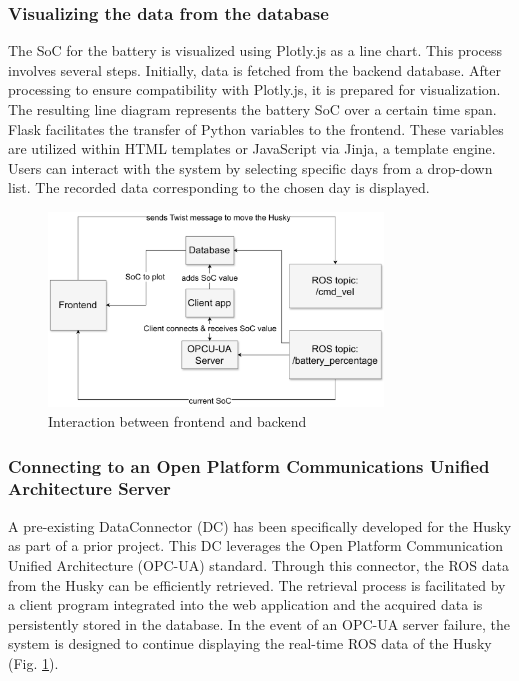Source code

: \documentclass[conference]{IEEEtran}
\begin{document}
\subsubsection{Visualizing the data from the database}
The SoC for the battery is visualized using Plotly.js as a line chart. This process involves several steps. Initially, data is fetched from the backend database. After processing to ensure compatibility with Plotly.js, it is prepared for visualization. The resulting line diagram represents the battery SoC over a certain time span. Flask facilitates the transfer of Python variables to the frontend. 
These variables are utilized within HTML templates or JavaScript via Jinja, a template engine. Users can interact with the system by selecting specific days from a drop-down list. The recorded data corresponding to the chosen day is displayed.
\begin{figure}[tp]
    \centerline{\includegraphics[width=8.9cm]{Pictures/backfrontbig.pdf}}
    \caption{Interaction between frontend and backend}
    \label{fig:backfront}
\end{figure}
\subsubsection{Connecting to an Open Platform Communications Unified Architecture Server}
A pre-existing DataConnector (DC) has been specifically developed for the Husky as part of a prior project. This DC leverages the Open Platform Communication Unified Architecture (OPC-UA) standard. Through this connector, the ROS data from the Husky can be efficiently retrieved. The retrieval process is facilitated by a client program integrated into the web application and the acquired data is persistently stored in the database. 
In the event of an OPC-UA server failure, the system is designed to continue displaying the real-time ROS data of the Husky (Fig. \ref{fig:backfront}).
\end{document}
-- -- --
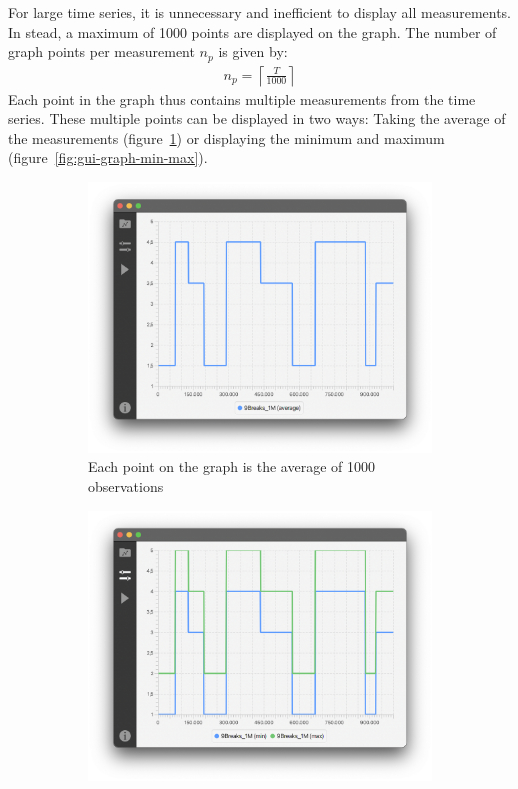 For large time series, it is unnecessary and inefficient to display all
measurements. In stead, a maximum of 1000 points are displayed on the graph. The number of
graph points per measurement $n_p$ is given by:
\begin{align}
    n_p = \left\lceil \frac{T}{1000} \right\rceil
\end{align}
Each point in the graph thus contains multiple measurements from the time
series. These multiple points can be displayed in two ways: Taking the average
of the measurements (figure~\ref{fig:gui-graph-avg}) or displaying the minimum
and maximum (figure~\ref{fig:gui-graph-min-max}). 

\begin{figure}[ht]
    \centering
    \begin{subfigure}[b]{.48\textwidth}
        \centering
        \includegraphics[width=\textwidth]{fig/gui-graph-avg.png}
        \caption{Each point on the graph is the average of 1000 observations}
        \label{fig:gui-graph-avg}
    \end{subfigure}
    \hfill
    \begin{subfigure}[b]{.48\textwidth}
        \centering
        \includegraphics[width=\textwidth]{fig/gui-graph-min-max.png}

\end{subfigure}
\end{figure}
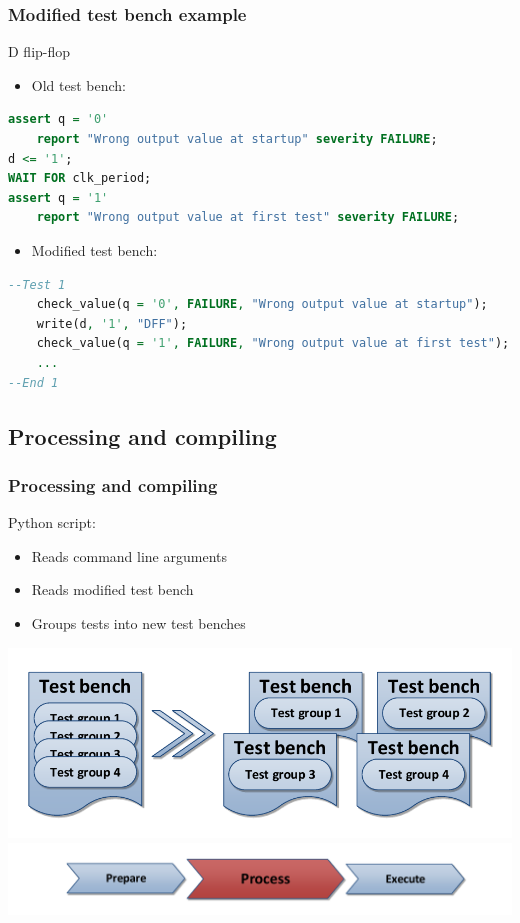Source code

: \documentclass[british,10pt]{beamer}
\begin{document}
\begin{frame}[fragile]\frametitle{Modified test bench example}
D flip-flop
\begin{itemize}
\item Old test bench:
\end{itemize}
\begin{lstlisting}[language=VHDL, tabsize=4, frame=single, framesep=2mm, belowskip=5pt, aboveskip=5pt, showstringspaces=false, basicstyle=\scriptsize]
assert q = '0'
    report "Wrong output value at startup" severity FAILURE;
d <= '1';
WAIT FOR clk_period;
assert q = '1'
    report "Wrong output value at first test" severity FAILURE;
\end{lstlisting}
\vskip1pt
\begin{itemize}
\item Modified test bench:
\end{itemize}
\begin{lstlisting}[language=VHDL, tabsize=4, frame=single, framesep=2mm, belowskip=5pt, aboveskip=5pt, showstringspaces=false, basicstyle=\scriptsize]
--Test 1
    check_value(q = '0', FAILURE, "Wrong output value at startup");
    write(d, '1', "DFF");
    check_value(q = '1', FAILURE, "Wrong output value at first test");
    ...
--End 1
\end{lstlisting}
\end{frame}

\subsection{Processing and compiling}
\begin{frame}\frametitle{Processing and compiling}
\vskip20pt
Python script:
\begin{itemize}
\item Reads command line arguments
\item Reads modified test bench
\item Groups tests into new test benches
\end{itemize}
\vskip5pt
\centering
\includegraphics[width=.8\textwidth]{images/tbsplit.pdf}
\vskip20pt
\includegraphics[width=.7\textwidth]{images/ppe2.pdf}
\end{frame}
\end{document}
-- -- --
§ Task to carry out: In the records above, find each line holding "Reads" and copy it.

§ Answer below:
\item Reads command line arguments
\item Reads modified test bench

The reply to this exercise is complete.